13 de septiembre 2012 - 00:00

Plan para salvar al ganado de las inundaciones

El Instituto Nacional de Tecnología Agropecuaria (INTA) recomendó la aplicación de medidas de manejo para disminuir la afectación de las inundaciones.

«Si bien los excesos hídricos generan situaciones críticas en los campos, las abundantes precipitaciones del último período ocurrieron a fines del invierno; esto permite tener una visión optimista de la situación, debido a que en esta época los incrementos de temperatura determinan mayor evapotranspiración y crecimiento del forraje», señaló la Estación Experimental Agrícola (EEA) Cuenca del Salado del INTA.

Según la EEA, primero se debe contar con un «buen diagnóstico de la situación del rodeo» que permita visualizar la situación y tomar las medidas adecuadas.

Para ello, se debería evaluar el grado de anegamiento y daño de los potreros e instalaciones, detectar la presencia de lugares altos para dormideros de la hacienda y lugares de refugios, evaluar el estado en que se encuentra el forraje de los distintos potreros, identificar vacas/vaquillonas paridas, preñadas y vacías y cuantificar la superficie utilizable, la disponibilidad de forraje y el estado del rodeo para tomar la decisión estratégica de suplementación y/o venta de animales.

Todas las acciones que se van a realizar van a depender, en gran parte, de la transitabilidad de los caminos o red vial de acceso al campo y a los potreros, especialmente para el traslado de los animales y del ingreso de insumos necesarios, admitió el organismo.

En el caso de los potreros totalmente anegados, se debería impedir el ingreso de los animales para evitar la pérdida de animales chicos, principalmente terneros recién nacidos, que pueden ser arrastrados por la corriente y/o ahogarse.

En los potreros anegados, pero pastoreables, sin dormidero, permitir el ingreso de la hacienda para pastoreo por horas; y en los potreros con anegamiento variado, con dormideros, habría que clausurar las zonas con altos niveles de agua y subdividir el resto del potrero para evitar el excesivo pisoteo de los sectores más encharcados.

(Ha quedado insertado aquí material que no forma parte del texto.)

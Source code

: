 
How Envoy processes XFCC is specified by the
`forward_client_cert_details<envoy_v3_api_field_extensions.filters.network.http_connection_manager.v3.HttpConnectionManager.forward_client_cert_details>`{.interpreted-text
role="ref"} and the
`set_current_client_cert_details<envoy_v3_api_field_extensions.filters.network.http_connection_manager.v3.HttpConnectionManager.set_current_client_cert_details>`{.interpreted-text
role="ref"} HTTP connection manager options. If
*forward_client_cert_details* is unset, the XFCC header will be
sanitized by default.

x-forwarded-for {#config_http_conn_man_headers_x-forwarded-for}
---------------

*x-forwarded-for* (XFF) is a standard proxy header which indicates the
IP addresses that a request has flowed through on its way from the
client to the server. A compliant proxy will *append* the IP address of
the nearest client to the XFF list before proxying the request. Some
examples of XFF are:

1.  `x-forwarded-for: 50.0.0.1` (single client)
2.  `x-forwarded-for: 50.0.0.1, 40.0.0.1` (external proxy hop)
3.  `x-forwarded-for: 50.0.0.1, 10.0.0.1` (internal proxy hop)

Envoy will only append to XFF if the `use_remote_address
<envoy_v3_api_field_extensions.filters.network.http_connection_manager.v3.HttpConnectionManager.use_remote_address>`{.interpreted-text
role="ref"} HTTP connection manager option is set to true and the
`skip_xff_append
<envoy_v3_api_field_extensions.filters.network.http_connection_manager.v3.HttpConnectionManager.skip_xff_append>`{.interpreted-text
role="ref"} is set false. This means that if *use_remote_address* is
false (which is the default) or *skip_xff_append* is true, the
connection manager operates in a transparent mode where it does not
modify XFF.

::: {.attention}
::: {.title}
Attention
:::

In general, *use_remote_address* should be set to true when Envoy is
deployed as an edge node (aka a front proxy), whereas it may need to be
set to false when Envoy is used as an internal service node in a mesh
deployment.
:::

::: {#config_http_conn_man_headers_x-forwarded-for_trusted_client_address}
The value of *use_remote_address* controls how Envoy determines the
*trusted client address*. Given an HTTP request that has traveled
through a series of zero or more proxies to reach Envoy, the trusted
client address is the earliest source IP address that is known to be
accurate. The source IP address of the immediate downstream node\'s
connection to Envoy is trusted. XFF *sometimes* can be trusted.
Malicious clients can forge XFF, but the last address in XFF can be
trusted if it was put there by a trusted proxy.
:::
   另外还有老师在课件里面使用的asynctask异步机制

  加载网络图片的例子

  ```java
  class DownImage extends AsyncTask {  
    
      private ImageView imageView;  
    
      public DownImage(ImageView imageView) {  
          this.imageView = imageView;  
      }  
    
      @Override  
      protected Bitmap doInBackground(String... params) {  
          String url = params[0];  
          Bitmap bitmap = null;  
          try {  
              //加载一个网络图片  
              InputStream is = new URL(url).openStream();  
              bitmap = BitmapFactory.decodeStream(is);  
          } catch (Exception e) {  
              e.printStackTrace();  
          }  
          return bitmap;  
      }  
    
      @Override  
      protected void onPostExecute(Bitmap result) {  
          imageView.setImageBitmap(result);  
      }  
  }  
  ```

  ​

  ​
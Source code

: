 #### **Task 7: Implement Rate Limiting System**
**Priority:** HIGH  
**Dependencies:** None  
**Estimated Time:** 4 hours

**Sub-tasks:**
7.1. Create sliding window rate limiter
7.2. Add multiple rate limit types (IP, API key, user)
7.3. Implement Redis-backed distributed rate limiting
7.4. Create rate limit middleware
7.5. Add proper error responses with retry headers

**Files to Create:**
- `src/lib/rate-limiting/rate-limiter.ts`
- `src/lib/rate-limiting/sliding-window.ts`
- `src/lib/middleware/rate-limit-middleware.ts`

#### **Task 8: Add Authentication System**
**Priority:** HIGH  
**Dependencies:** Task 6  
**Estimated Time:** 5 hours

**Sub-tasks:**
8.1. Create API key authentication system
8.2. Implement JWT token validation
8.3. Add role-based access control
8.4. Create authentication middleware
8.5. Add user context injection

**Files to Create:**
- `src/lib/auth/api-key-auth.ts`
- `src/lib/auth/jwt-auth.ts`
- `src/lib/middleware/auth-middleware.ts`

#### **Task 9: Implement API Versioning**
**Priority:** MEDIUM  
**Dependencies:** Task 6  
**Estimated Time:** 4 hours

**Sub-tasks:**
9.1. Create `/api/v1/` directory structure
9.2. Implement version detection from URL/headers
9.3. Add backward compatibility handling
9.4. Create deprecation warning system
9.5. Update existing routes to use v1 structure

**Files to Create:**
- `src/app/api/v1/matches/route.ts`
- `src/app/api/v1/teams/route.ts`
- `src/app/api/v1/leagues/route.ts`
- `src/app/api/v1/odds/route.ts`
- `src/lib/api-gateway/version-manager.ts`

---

Y en los potreros altos, sin anegamiento, se podría subdividir el potrero para reducir la superficie pastoreable y hacer un uso eficiente del forraje disponible, sostuvo el INTA.

En todos los casos, aseguró el Instituto, puede ser de gran ayuda el uso de los alambrados eléctricos, de bajo costo relativo, y resaltó la importancia del monitoreo continuo del estado del suelo para evitar mayor deterioro y degradación del recurso forrajero y afectar así el crecimiento primaveral.

En otro orden, el organismo pidió darle prioridad a la vaca y/o vaquillonas preñadas a punto de parir y con ternero chico y ubicarlas en los lugares más altos de los potreros y con disponibilidad de pasto para satisfacer sus altos requerimientos de proteína para la producción de leche y además proteger al ternero.